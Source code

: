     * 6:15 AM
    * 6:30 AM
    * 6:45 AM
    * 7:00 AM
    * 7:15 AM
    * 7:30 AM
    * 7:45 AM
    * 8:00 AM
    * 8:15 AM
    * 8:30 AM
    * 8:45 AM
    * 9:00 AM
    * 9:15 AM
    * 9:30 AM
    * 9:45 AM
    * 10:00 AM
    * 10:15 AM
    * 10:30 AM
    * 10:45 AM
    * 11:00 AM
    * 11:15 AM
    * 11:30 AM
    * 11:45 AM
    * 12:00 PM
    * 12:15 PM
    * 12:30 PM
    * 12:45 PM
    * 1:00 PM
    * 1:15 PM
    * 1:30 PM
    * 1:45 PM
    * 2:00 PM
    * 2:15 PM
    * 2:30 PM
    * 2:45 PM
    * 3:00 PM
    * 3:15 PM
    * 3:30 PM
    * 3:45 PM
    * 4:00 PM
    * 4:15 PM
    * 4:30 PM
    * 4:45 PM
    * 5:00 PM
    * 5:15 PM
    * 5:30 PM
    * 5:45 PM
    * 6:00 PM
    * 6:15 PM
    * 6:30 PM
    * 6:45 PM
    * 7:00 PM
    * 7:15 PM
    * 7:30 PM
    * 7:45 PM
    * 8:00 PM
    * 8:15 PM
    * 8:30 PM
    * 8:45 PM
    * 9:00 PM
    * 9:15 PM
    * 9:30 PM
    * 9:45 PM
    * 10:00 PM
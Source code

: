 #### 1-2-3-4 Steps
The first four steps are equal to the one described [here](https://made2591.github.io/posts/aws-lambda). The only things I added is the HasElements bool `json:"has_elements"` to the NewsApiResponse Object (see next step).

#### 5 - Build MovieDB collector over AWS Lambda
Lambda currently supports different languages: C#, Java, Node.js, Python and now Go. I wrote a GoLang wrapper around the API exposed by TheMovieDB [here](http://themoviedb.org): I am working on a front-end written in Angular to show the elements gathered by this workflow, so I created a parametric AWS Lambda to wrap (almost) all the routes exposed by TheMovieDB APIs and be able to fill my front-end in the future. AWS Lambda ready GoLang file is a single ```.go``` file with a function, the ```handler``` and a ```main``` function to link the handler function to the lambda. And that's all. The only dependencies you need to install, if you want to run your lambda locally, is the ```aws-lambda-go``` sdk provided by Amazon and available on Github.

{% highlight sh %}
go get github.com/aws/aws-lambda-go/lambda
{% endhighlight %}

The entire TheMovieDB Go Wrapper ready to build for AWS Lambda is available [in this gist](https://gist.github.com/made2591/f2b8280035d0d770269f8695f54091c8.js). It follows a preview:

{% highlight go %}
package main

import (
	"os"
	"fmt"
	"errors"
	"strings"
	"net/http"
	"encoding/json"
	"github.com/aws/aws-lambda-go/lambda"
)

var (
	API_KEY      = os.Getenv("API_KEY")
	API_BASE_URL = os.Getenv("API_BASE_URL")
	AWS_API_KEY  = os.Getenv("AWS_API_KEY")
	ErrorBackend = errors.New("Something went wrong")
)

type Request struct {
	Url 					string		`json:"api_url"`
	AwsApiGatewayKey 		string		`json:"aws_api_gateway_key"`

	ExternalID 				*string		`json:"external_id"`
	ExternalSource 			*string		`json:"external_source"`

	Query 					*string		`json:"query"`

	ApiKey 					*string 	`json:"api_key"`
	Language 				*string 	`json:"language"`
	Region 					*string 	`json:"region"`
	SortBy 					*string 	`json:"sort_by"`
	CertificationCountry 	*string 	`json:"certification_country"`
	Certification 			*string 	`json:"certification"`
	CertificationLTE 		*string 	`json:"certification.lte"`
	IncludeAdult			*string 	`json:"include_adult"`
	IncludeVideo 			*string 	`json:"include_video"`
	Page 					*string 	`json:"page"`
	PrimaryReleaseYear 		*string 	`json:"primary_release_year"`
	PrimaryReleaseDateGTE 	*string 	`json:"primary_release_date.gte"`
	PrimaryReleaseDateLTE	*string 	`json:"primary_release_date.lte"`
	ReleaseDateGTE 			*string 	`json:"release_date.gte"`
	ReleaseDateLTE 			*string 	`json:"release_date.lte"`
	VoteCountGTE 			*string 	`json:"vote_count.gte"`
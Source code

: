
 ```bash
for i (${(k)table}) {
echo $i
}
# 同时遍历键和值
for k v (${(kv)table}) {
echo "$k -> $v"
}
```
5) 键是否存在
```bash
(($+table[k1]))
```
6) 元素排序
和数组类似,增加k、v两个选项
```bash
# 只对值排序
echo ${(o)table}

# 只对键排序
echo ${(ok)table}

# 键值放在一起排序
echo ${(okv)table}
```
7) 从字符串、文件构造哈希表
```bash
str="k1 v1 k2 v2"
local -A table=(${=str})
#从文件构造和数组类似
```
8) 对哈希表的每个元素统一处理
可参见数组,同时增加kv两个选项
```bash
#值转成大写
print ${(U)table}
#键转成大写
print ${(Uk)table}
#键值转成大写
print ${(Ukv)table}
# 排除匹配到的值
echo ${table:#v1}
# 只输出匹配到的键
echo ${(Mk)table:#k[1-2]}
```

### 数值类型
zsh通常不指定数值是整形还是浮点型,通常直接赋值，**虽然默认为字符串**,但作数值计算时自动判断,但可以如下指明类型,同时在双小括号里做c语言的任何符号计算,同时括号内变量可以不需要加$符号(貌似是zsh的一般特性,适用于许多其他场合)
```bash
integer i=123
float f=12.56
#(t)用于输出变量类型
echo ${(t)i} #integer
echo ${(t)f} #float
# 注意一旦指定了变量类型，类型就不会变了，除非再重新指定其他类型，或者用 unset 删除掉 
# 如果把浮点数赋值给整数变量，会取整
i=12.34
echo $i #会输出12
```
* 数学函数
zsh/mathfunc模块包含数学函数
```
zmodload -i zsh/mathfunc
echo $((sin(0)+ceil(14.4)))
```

What you will do — Each record above should be returned exactly as it appears.

Response box —
Source code

:     * 6:15 AM
    * 6:30 AM
    * 6:45 AM
    * 7:00 AM
    * 7:15 AM
    * 7:30 AM
    * 7:45 AM
    * 8:00 AM
    * 8:15 AM
    * 8:30 AM
    * 8:45 AM
    * 9:00 AM
    * 9:15 AM
    * 9:30 AM
    * 9:45 AM
    * 10:00 AM
    * 10:15 AM
    * 10:30 AM
    * 10:45 AM
    * 11:00 AM
    * 11:15 AM
    * 11:30 AM
    * 11:45 AM
    * 12:00 PM
    * 12:15 PM
    * 12:30 PM
    * 12:45 PM
    * 1:00 PM
    * 1:15 PM
    * 1:30 PM
    * 1:45 PM
    * 2:00 PM
    * 2:15 PM
    * 2:30 PM
    * 2:45 PM
    * 3:00 PM
    * 3:15 PM
    * 3:30 PM
    * 3:45 PM
    * 4:00 PM
    * 4:15 PM
    * 4:30 PM
    * 4:45 PM
    * 5:00 PM
    * 5:15 PM
    * 5:30 PM
    * 5:45 PM
    * 6:00 PM
    * 6:15 PM
    * 6:30 PM
    * 6:45 PM
    * 7:00 PM
    * 7:15 PM
    * 7:30 PM
    * 7:45 PM
    * 8:00 PM
    * 8:15 PM
    * 8:30 PM
    * 8:45 PM
    * 9:00 PM
    * 9:15 PM
    * 9:30 PM
    * 9:45 PM
    * 10:00 PM
Source code

: #### 1-2-3-4 Steps
The first four steps are equal to the one described [here](https://made2591.github.io/posts/aws-lambda). The only things I added is the HasElements bool `json:"has_elements"` to the NewsApiResponse Object (see next step).

#### 5 - Build MovieDB collector over AWS Lambda
Lambda currently supports different languages: C#, Java, Node.js, Python and now Go. I wrote a GoLang wrapper around the API exposed by TheMovieDB [here](http://themoviedb.org): I am working on a front-end written in Angular to show the elements gathered by this workflow, so I created a parametric AWS Lambda to wrap (almost) all the routes exposed by TheMovieDB APIs and be able to fill my front-end in the future. AWS Lambda ready GoLang file is a single ```.go``` file with a function, the ```handler``` and a ```main``` function to link the handler function to the lambda. And that's all. The only dependencies you need to install, if you want to run your lambda locally, is the ```aws-lambda-go``` sdk provided by Amazon and available on Github.

{% highlight sh %}
go get github.com/aws/aws-lambda-go/lambda
{% endhighlight %}

The entire TheMovieDB Go Wrapper ready to build for AWS Lambda is available [in this gist](https://gist.github.com/made2591/f2b8280035d0d770269f8695f54091c8.js). It follows a preview:

{% highlight go %}
package main

import (
	"os"
	"fmt"
	"errors"
	"strings"
	"net/http"
	"encoding/json"
	"github.com/aws/aws-lambda-go/lambda"
)

var (
	API_KEY      = os.Getenv("API_KEY")
	API_BASE_URL = os.Getenv("API_BASE_URL")
	AWS_API_KEY  = os.Getenv("AWS_API_KEY")
	ErrorBackend = errors.New("Something went wrong")
)

type Request struct {
	Url 					string		`json:"api_url"`
	AwsApiGatewayKey 		string		`json:"aws_api_gateway_key"`

	ExternalID 				*string		`json:"external_id"`
	ExternalSource 			*string		`json:"external_source"`

	Query 					*string		`json:"query"`

	ApiKey 					*string 	`json:"api_key"`
	Language 				*string 	`json:"language"`
	Region 					*string 	`json:"region"`
	SortBy 					*string 	`json:"sort_by"`
	CertificationCountry 	*string 	`json:"certification_country"`
	Certification 			*string 	`json:"certification"`
	CertificationLTE 		*string 	`json:"certification.lte"`
	IncludeAdult			*string 	`json:"include_adult"`
	IncludeVideo 			*string 	`json:"include_video"`
	Page 					*string 	`json:"page"`
	PrimaryReleaseYear 		*string 	`json:"primary_release_year"`
	PrimaryReleaseDateGTE 	*string 	`json:"primary_release_date.gte"`
	PrimaryReleaseDateLTE	*string 	`json:"primary_release_date.lte"`
	ReleaseDateGTE 			*string 	`json:"release_date.gte"`
	ReleaseDateLTE 			*string 	`json:"release_date.lte"`
	VoteCountGTE 			*string 	`json:"vote_count.gte"`
Source code

:
 ```bash
for i (${(k)table}) {
echo $i
}
# 同时遍历键和值
for k v (${(kv)table}) {
echo "$k -> $v"
}
```
5) 键是否存在
```bash
(($+table[k1]))
```
6) 元素排序
和数组类似,增加k、v两个选项
```bash
# 只对值排序
echo ${(o)table}

# 只对键排序
echo ${(ok)table}

# 键值放在一起排序
echo ${(okv)table}
```
7) 从字符串、文件构造哈希表
```bash
str="k1 v1 k2 v2"
local -A table=(${=str})
#从文件构造和数组类似
```
8) 对哈希表的每个元素统一处理
可参见数组,同时增加kv两个选项
```bash
#值转成大写
print ${(U)table}
#键转成大写
print ${(Uk)table}
#键值转成大写
print ${(Ukv)table}
# 排除匹配到的值
echo ${table:#v1}
# 只输出匹配到的键
echo ${(Mk)table:#k[1-2]}
```

### 数值类型
zsh通常不指定数值是整形还是浮点型,通常直接赋值，**虽然默认为字符串**,但作数值计算时自动判断,但可以如下指明类型,同时在双小括号里做c语言的任何符号计算,同时括号内变量可以不需要加$符号(貌似是zsh的一般特性,适用于许多其他场合)
```bash
integer i=123
float f=12.56
#(t)用于输出变量类型
echo ${(t)i} #integer
echo ${(t)f} #float
# 注意一旦指定了变量类型，类型就不会变了，除非再重新指定其他类型，或者用 unset 删除掉 
# 如果把浮点数赋值给整数变量，会取整
i=12.34
echo $i #会输出12
```
* 数学函数
zsh/mathfunc模块包含数学函数
```
zmodload -i zsh/mathfunc
echo $((sin(0)+ceil(14.4)))
```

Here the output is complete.